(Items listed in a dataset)
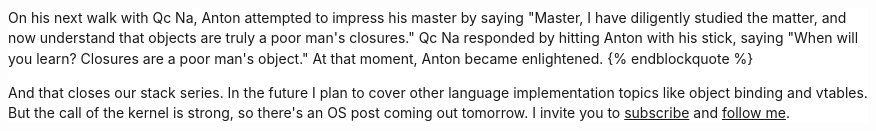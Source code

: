   On his next walk with Qc Na, Anton attempted to impress his master by
saying "Master, I have diligently studied the matter, and now understand
that objects are truly a poor man's closures."  Qc Na responded by hitting
Anton with his stick, saying "When will you learn? Closures are a poor man's
object."  At that moment, Anton became enlightened.
{% endblockquote %}

And that closes our stack series. In the future I plan to cover other language
implementation topics like object binding and vtables. But the call of the
kernel is strong, so there's an OS post coming out tomorrow.  I invite you to
[subscribe] and [follow me].

[subscribe]: http://feeds.feedburner.com/GustavoDuarte
[follow me]: http://twitter.com/food4hackers
[stack]: /post/journey-to-the-stack "Journey to the Stack"
[stackFolly-gdb-commands]: https://github.com/gduarte/blog/blob/master/code/x86-stack/stackFolly-gdb-commands.txt
[readIntoHeap]: https://github.com/gduarte/blog/blob/master/code/x86-stack/readIntoHeap.c
[readIntoHeap-gdb-output]: https://github.com/gduarte/blog/blob/master/code/x86-stack/readIntoHeap-gdb-output.txt#L47
[epilogues]: /post/epilogues-canaries-buffer-overflows/
[heap]: /foo
[coffee-do]: http://coffeescript.org/#loops
[koan]: http://people.csail.mit.edu/gregs/ll1-discuss-archive-html/msg03277.html
[v8-objects]: https://code.google.com/p/v8/source/browse/trunk/src/objects.h#37
[HeapNumber]: https://code.google.com/p/v8/source/browse/trunk/src/objects.h#1505
[v8-jsobject]: https://code.google.com/p/v8/source/browse/trunk/src/objects.h#1671
[v8-scopeInfo]: https://code.google.com/p/v8/source/browse/trunk/src/objects.h#4115
[v8-context]: https://code.google.com/p/v8/source/browse/trunk/src/contexts.h#188
[v8-sharedFunctionInfo]: https://code.google.com/p/v8/source/browse/trunk/src/objects.h#6612
[v8-smi]: https://code.google.com/p/v8/source/browse/trunk/src/objects.h#1264
[v8-storage]: https://code.google.com/p/v8/source/browse/trunk/src/objects.h#148
[jsfunction]: https://code.google.com/p/v8/source/browse/trunk/src/objects.h#7245
[lexical environments]: http://people.mozilla.org/~jorendorff/es6-draft.html#sec-lexical-environments
[environment record]: http://people.mozilla.org/~jorendorff/es6-draft.html#sec-environment-records
[v8-closures]: http://mrale.ph/blog/2012/09/23/grokking-v8-closures-for-fun.html
[egorov]: http://mrale.ph
[jsperf-string]:http://jsperf.com/primitive-value-string-vs-wrapper-object-string-length/3
[jsperf-number]: http://jsperf.com/primitive-numbers-vs-wrapped-numbers/2
[es6-toprimitive]: http://people.mozilla.org/~jorendorff/es6-draft.html#sec-toprimitive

Work required:
Pick out each line above that includes "browse" and show it.

Final answer:
[v8-objects]: https://code.google.com/p/v8/source/browse/trunk/src/objects.h#37
[HeapNumber]: https://code.google.com/p/v8/source/browse/trunk/src/objects.h#1505
[v8-jsobject]: https://code.google.com/p/v8/source/browse/trunk/src/objects.h#1671
[v8-scopeInfo]: https://code.google.com/p/v8/source/browse/trunk/src/objects.h#4115
[v8-context]: https://code.google.com/p/v8/source/browse/trunk/src/contexts.h#188
[v8-sharedFunctionInfo]: https://code.google.com/p/v8/source/browse/trunk/src/objects.h#6612
[v8-smi]: https://code.google.com/p/v8/source/browse/trunk/src/objects.h#1264
[v8-storage]: https://code.google.com/p/v8/source/browse/trunk/src/objects.h#148
[jsfunction]: https://code.google.com/p/v8/source/browse/trunk/src/objects.h#7245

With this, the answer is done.